• [REQUIRED WORK]
The output must contain exactly the lines from the top of the listing below through the line containing "4. The password's", and no pictures.

• [MATERIALS PROVIDED]
----------------------------------------

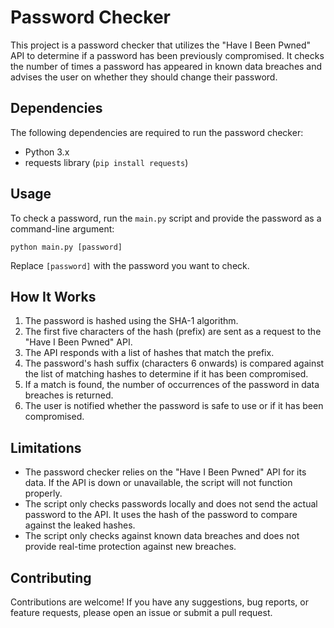 # Password Checker

This project is a password checker that utilizes the "Have I Been Pwned" API to determine if a password has been previously compromised. It checks the number of times a password has appeared in known data breaches and advises the user on whether they should change their password.

## Dependencies

The following dependencies are required to run the password checker:

- Python 3.x
- requests library (`pip install requests`)

## Usage

To check a password, run the `main.py` script and provide the password as a command-line argument:

```
python main.py [password]
```

Replace `[password]` with the password you want to check.

## How It Works

1. The password is hashed using the SHA-1 algorithm.
2. The first five characters of the hash (prefix) are sent as a request to the "Have I Been Pwned" API.
3. The API responds with a list of hashes that match the prefix.
4. The password's hash suffix (characters 6 onwards) is compared against the list of matching hashes to determine if it has been compromised.
5. If a match is found, the number of occurrences of the password in data breaches is returned.
6. The user is notified whether the password is safe to use or if it has been compromised.

## Limitations

- The password checker relies on the "Have I Been Pwned" API for its data. If the API is down or unavailable, the script will not function properly.
- The script only checks passwords locally and does not send the actual password to the API. It uses the hash of the password to compare against the leaked hashes.
- The script only checks against known data breaches and does not provide real-time protection against new breaches.

## Contributing

Contributions are welcome! If you have any suggestions, bug reports, or feature requests, please open an issue or submit a pull request.
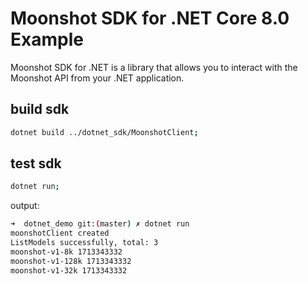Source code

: # Moonshot SDK for .NET Core 8.0 Example

Moonshot SDK for .NET is a library that allows you to interact with the Moonshot API from your .NET application.

## build sdk

```sh
dotnet build ../dotnet_sdk/MoonshotClient;

```

## test sdk

```sh
dotnet run;

```

output:

```sh
➜  dotnet_demo git:(master) ✗ dotnet run
moonshotClient created
ListModels successfully, total: 3
moonshot-v1-8k 1713343332
moonshot-v1-128k 1713343332
moonshot-v1-32k 1713343332
```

----------------------------------------

• [TASK ANSWER]
 # Password Checker

This project is a password checker that utilizes the "Have I Been Pwned" API to determine if a password has been previously compromised. It checks the number of times a password has appeared in known data breaches and advises the user on whether they should change their password.

## Dependencies

The following dependencies are required to run the password checker:

- Python 3.x
- requests library (`pip install requests`)

## Usage

To check a password, run the `main.py` script and provide the password as a command-line argument:

```
python main.py [password]
```

Replace `[password]` with the password you want to check.

## How It Works

1. The password is hashed using the SHA-1 algorithm.
2. The first five characters of the hash (prefix) are sent as a request to the "Have I Been Pwned" API.
3. The API responds with a list of hashes that match the prefix.
4. The password's hash suffix (characters 6 onwards) is compared against the list of matching hashes to determine if it has been compromised.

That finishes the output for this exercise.